*** Given information ***

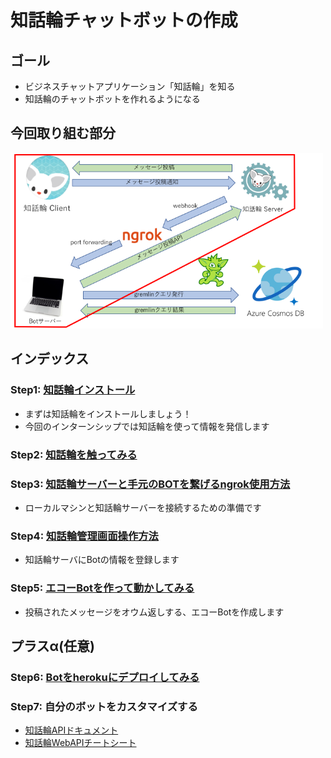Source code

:# 知話輪チャットボットの作成
  
## ゴール
- ビジネスチャットアプリケーション「知話輪」を知る
- 知話輪のチャットボットを作れるようになる

## 今回取り組む部分
<img src="imgs/cww_cast.png" width="500px" />

##  インデックス

### Step1: [知話輪インストール](./01_%E7%9F%A5%E8%A9%B1%E8%BC%AA%E3%82%A4%E3%83%B3%E3%82%B9%E3%83%88%E3%83%BC%E3%83%AB.md)

- まずは知話輪をインストールしましょう！
- 今回のインターンシップでは知話輪を使って情報を発信します

### Step2: [知話輪を触ってみる](./02_知話輪使用方法.md)

### Step3: [知話輪サーバーと手元のBOTを繋げるngrok使用方法](./03_%E7%9F%A5%E8%A9%B1%E8%BC%AA%E3%82%B5%E3%83%BC%E3%83%90%E3%81%A8%E6%89%8B%E5%85%83%E3%81%AEBOT%E3%82%92%E7%B9%8B%E3%81%92%E3%82%8Bngrok%E4%BD%BF%E7%94%A8%E6%96%B9%E6%B3%95.md)

- ローカルマシンと知話輪サーバーを接続するための準備です

### Step4: [知話輪管理画面操作方法](./04_%E7%9F%A5%E8%A9%B1%E8%BC%AA%E7%AE%A1%E7%90%86%E7%94%BB%E9%9D%A2%E6%93%8D%E4%BD%9C%E6%96%B9%E6%B3%95.md)

- 知話輪サーバにBotの情報を登録します

### Step5: [エコーBotを作って動かしてみる](./05_%E3%82%A8%E3%82%B3%E3%83%BCBOT%E3%82%92%E4%BD%9C%E3%81%A3%E3%81%A6%E5%8B%95%E3%81%8B%E3%81%97%E3%81%A6%E3%81%BF%E3%82%8B.md)

- 投稿されたメッセージをオウム返しする、エコーBotを作成します

## プラスα(任意)

### Step6: [Botをherokuにデプロイしてみる](./06_本番環境herokuに手元のBOTを反映する方法.md)

### Step7: 自分のボットをカスタマイズする
  - [知話輪APIドキュメント](https://developers.chiwawa.one/api/document.html)
  - [知話輪WebAPIチートシート](https://gist.github.com/rettar5/0d2c4f0ab5ae694a76977b7fd4d408d3)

*** End of Given information ***

Problem to solve:
The expected output is a verbatim retyping of each line from the one with "## プラスα(任意)" to the end of the listing above, with both end lines kept and nothing added.

Finished task:
## プラスα(任意)

### Step6: [Botをherokuにデプロイしてみる](./06_本番環境herokuに手元のBOTを反映する方法.md)

### Step7: 自分のボットをカスタマイズする
  - [知話輪APIドキュメント](https://developers.chiwawa.one/api/document.html)
  - [知話輪WebAPIチートシート](https://gist.github.com/rettar5/0d2c4f0ab5ae694a76977b7fd4d408d3)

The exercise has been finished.